When shipping software and systems at scale, it's desirable to bundle libraries into files that can be shared between applications, in order to reduce the system size. However, this comes with tradeoffs: in order to share things, we have to organize. More concretely: this means for any applications that want to share libraries and data objects, they have to agree on file naming conventions.

This simple need leads to a much bigger problem: the organizational agreement problem doesn't scale. Individual package managers solve this problem in distinct ways. And which libraries and data objects themselves can be shared can be a point of contention: some systems are based on ideas like "major version number is enough" (which, spoiler, invariably creates problems). The end result? Packages from different ecosystems can't share dependencies; whole linux distributions become rapidly balkanized from each other because of library versioning and filename collision issues; and in the worst scenarios, it becomes impossible to install different versions of some software and libraries on a single system, due to name collisions.
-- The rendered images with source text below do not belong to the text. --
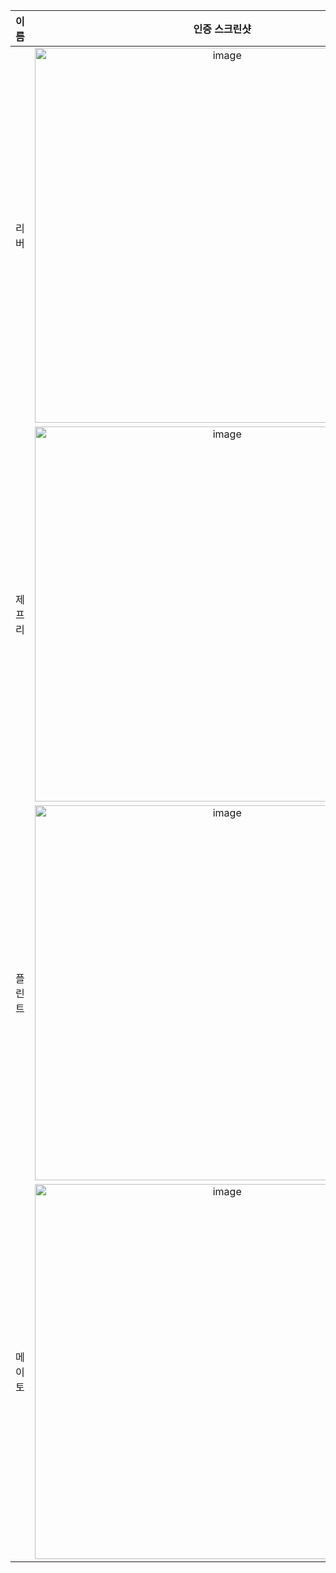 | **이름** | **인증 스크린샷** |
|:--------:|:-----------------:|
| 리버   | <img width="600" alt="image" src="https://github.com/user-attachments/assets/52c5c920-a9ec-4467-8c6b-4993f04fd29f" /> |
| 제프리 | <img width="600" alt="image" src="https://github.com/user-attachments/assets/a6ae2fc3-1e6b-4ac5-989a-e7d52309eb86" /> |
| 플린트 | <img width="600" alt="image" src="https://github.com/user-attachments/assets/7d068234-ec70-49d2-975b-9746e034d465" /> |
| 메이토 | <img width="600" alt="image" src="https://github.com/user-attachments/assets/b23eb9a7-ef4c-4144-a8b0-ed4a6e33bb1f" /> |
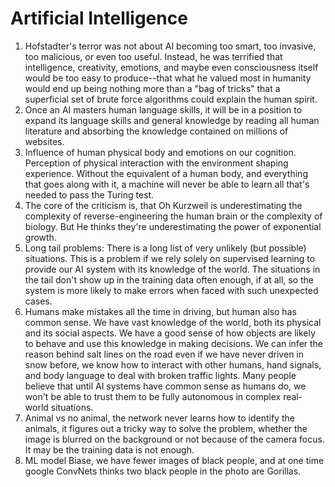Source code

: # Artificial Intelligence

1. Hofstadter's terror was not about AI becoming too smart, too invasive, too malicious, or even too useful. Instead, he was terrified that intelligence, creativity, emotions, and maybe even consciousness itself would be too easy to produce--that what he valued most in humanity would end up being nothing more than a "bag of tricks" that a superficial set of brute force algorithms could explain the human spirit.
2. Once an AI masters human language skills, it will be in a position to expand its language skills and general knowledge by reading all human literature and absorbing the knowledge contained on millions of websites.
3. Influence of human physical body and emotions on our cognition. Perception of physical interaction with the environment shaping experience. Without the equivalent of a human body, and everything that goes along with it, a machine will never be able to learn all that's needed to pass the Turing test.
4. The core of the criticism is, that Oh Kurzweil is underestimating the complexity of reverse-engineering the human brain or the complexity of biology. But He thinks they're underestimating the power of exponential growth.
5. Long tail problems: There is a long list of very unlikely (but possible) situations. This is a problem if we rely solely on supervised learning to provide our AI system with its knowledge of the world. The situations in the tail don't show up in the training data often enough, if at all, so the system is more likely to make errors when faced with such unexpected cases.
6. Humans make mistakes all the time in driving, but human also has common sense. We have vast knowledge of the world, both its physical and its social aspects. We have a good sense of how objects are likely to behave and use this knowledge in making decisions. We can infer the reason behind salt lines on the road even if we have never driven in snow before, we know how to interact with other humans, hand signals, and body language to deal with broken traffic lights. Many people believe that until AI systems have common sense as humans do, we won't be able to trust them to be fully autonomous in complex real-world situations.
7. Animal vs no animal, the network never learns how to identify the animals, it figures out a tricky way to solve the problem, whether the image is blurred on the background or not because of the camera focus. It may be the training data is not enough.
8. ML model Biase, we have fewer images of black people, and at one time google ConvNets thinks two black people in the photo are Gorillas. 
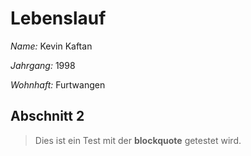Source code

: # Lebenslauf
*Name:* Kevin Kaftan

*Jahrgang:* 1998

*Wohnhaft:* Furtwangen

## Abschnitt 2

> Dies ist ein Test
> mit der **blockquote** 
> getestet wird. 
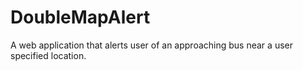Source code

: DoubleMapAlert
==============

A web application that alerts user of an approaching bus near a user specified location.
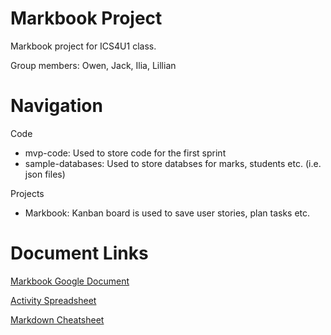 # Markbook Project
Markbook project for ICS4U1 class.

Group members: Owen, Jack, Ilia, Lillian

# Navigation
Code
+ mvp-code: Used to store code for the first sprint
+ sample-databases: Used to store databses for marks, students etc. (i.e. json files)

Projects
+ Markbook: Kanban board is used to save user stories, plan tasks etc.

# Document Links
[Markbook Google Document](https://docs.google.com/document/d/1qUVqdeZaTZ0dn1S5t7wM5tiprx7toht7HMRgtFCjJao/edit)

[Activity Spreadsheet](https://docs.google.com/spreadsheets/d/1X-0s45N6NUzTfVS9wVLS8v29Z-nAo36XCMsdNzgFyTQ/edit?usp=sharing)

[Markdown Cheatsheet](https://github.com/adam-p/markdown-here/wiki/Markdown-Cheatsheet)
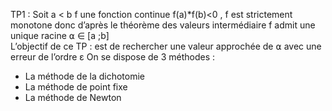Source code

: TP1 :
Soit a < b 
f une fonction continue 
f(a)*f(b)<0 , f est strictement monotone  donc d’après le théorème des valeurs intermédiaire f admit une unique racine  ⍺ ∈ [a ;b]  
L’objectif de ce TP : est de rechercher une valeur approchée de ⍺ avec une erreur de l’ordre ε
On se dispose de 3 méthodes :
-	La méthode de la dichotomie 
-	La méthode de point fixe 
-	La méthode de Newton 

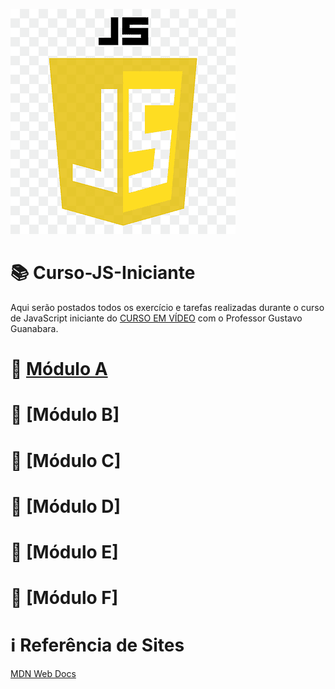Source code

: ![image](https://github.com/leosviana/Curso-JS/blob/main/extras/imagem-js.png)

# :books: Curso-JS-Iniciante

Aqui serão postados todos os exercício e tarefas realizadas durante o curso de JavaScript iniciante do [CURSO EM VÍDEO](https://www.youtube.com/watch?v=1-w1RfGIov4&list=PLHz_AreHm4dlsK3Nr9GVvXCbpQyHQl1o1) com o Professor Gustavo Guanabara.

# :file_folder: [Módulo A](https://github.com/leosviana/Curso-JS-Iniciante/tree/main/Modulo%20A/README.md)<br>
# :file_folder: [Módulo B]<!-- (https://github.com/leosviana/Curso-JS-Iniciante/tree/main/Modulo%20B/README.md)<br> --><br>
# :file_folder: [Módulo C]<!-- (https://github.com/leosviana/Curso-JS-Iniciante/tree/main/Modulo%20C/README.md)<br> --><br>
# :file_folder: [Módulo D]<!-- (https://github.com/leosviana/Curso-JS-Iniciante/tree/main/Modulo%20D/README.md)<br> --><br>
# :file_folder: [Módulo E]<!-- (https://github.com/leosviana/Curso-JS-Iniciante/tree/main/Modulo%20E/README.md)<br> --><br>
# :file_folder: [Módulo F]<!-- (https://github.com/leosviana/Curso-JS-Iniciante/tree/main/Modulo%20F/README.md)<br> --><br>

# :information_source: Referência de Sites
[MDN Web Docs](https://developer.mozilla.org/pt-BR/) <a target="blank_"><br>
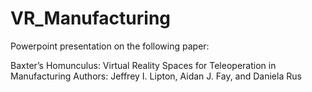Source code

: # VR_Manufacturing

Powerpoint presentation on the following paper:

Baxter’s Homunculus: Virtual Reality Spaces for Teleoperation in Manufacturing
Authors: Jeffrey I. Lipton, Aidan J. Fay, and Daniela Rus
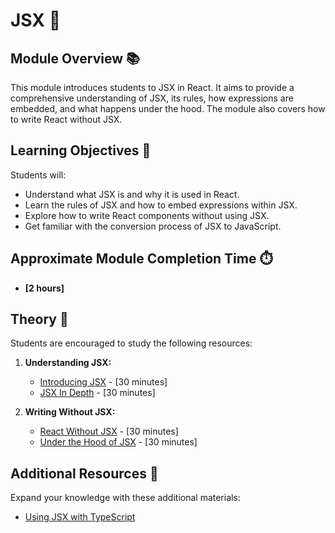# JSX 🌟

## Module Overview 📚

This module introduces students to JSX in React. It aims to provide a comprehensive understanding of JSX, its rules, how expressions are embedded, and what happens under the hood. The module also covers how to write React without JSX.

## Learning Objectives 🎯

Students will:

- Understand what JSX is and why it is used in React.
- Learn the rules of JSX and how to embed expressions within JSX.
- Explore how to write React components without using JSX.
- Get familiar with the conversion process of JSX to JavaScript.

## Approximate Module Completion Time ⏱️

- **[2 hours]**

## Theory 📖

Students are encouraged to study the following resources:

1. **Understanding JSX:**
   - [Introducing JSX](https://reactjs.org/docs/introducing-jsx.html) - [30 minutes]
   - [JSX In Depth](https://reactjs.org/docs/jsx-in-depth.html) - [30 minutes]

2. **Writing Without JSX:**
   - [React Without JSX](https://reactjs.org/docs/react-without-jsx.html) - [30 minutes]
   - [Under the Hood of JSX](https://babeljs.io/docs/en/babel-plugin-transform-react-jsx) - [30 minutes]

## Additional Resources 📘

Expand your knowledge with these additional materials:

- [Using JSX with TypeScript](https://www.typescriptlang.org/docs/handbook/jsx.html)
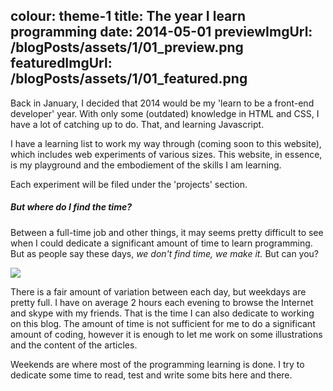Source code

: colour: theme-1
title: The year I learn programming
date: 2014-05-01
previewImgUrl: /blogPosts/assets/1/01_preview.png
featuredImgUrl: /blogPosts/assets/1/01_featured.png
---

<p>Back in January, I decided that 2014 would be my 'learn to be a front-end developer' year. With only some (outdated) knowledge in HTML and CSS, I have a lot of catching up to do. That, and learning Javascript.</p>
<p>I have a learning list to work my way through (coming soon to this website), which includes web experiments of various sizes. This website, in essence, is my playground and the embodiement of the skills I am learning.</p>
<p>Each experiment will be filed under the 'projects' section.</p>
<h5>But where do I find the time?</h5>
<p>Between a full-time job and other things, it may seems pretty difficult to see when I could dedicate a significant amount of time to learn programming. But as people say these days, <em>we don't find time, we make it.</em> But can you?</p>

<img src="/blogPosts/assets/1/Blog_05052014_learning_02.png"/>
<p>There is a fair amount of variation between each day, but weekdays are pretty full. I have on average 2 hours each evening to browse the Internet and skype with my friends. That is the time I can also dedicate to working on this blog. The amount of time is not sufficient for me to do a significant amount of coding, however it is enough to let me work on some illustrations and the content of the articles.</p>
<p>Weekends are where most of the programming learning is done. I try to dedicate some time to read, test and write some bits here and there.</p>
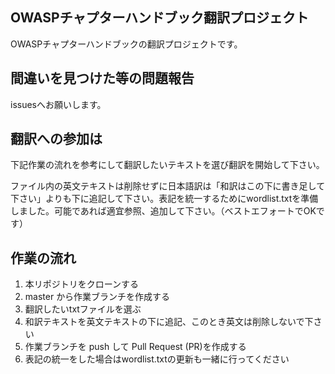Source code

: ## OWASPチャプターハンドブック翻訳プロジェクト

OWASPチャプターハンドブックの翻訳プロジェクトです。

## 間違いを見つけた等の問題報告

issuesへお願いします。

## 翻訳への参加は

下記作業の流れを参考にして翻訳したいテキストを選び翻訳を開始して下さい。

ファイル内の英文テキストは削除せずに日本語訳は「和訳はこの下に書き足して下さい」よりも下に追記して下さい。表記を統一するためにwordlist.txtを準備しました。可能であれば適宜参照、追加して下さい。（ベストエフォートでOKです）

## 作業の流れ

 1. 本リポジトリをクローンする
 2. master から作業ブランチを作成する
 3. 翻訳したいtxtファイルを選ぶ
 4. 和訳テキストを英文テキストの下に追記、このとき英文は削除しないで下さい
 5. 作業ブランチを push して Pull Request (PR)を作成する
 6. 表記の統一をした場合はwordlist.txtの更新も一緒に行ってください
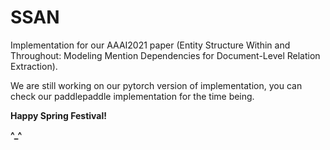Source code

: # SSAN
Implementation for our AAAI2021 paper (Entity Structure Within and Throughout: Modeling Mention Dependencies for Document-Level Relation Extraction).

We are still working on our pytorch version of implementation, you can check our paddlepaddle implementation for the time being.

**Happy Spring Festival!**

**^_^**
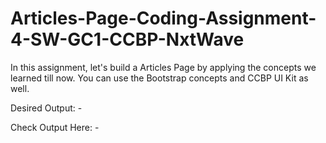 # Articles-Page-Coding-Assignment-4-SW-GC1-CCBP-NxtWave

In this assignment, let's build a Articles Page by applying the concepts we learned till now. You can use the Bootstrap concepts and CCBP UI Kit as well.

Desired Output: -



Check Output Here: -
There has to be a solution. Where else in computing have we seen (and solved) the problem of "there are many small variations of a piece of data, and we need to keep all of them, despite naming each one being an inhuman problem?" Right: version control. And what was ultimately the solution in version control? Content-addressing: hash the thing, and index the storage by that.

So can we use the same solution to make a new golden age where shared objects and shared libraries are both easy and reliable and conflict-free?

In this talk, we'll explore the problem space -- what hurdles are there to sharing? What really needs to count as unique? How can we wire up existing library loading systems to meet our goals (without rewriting the universe?) -- we'll survey some prior art, and we'll wrap up with some questions that we hope can lead to a better future for all!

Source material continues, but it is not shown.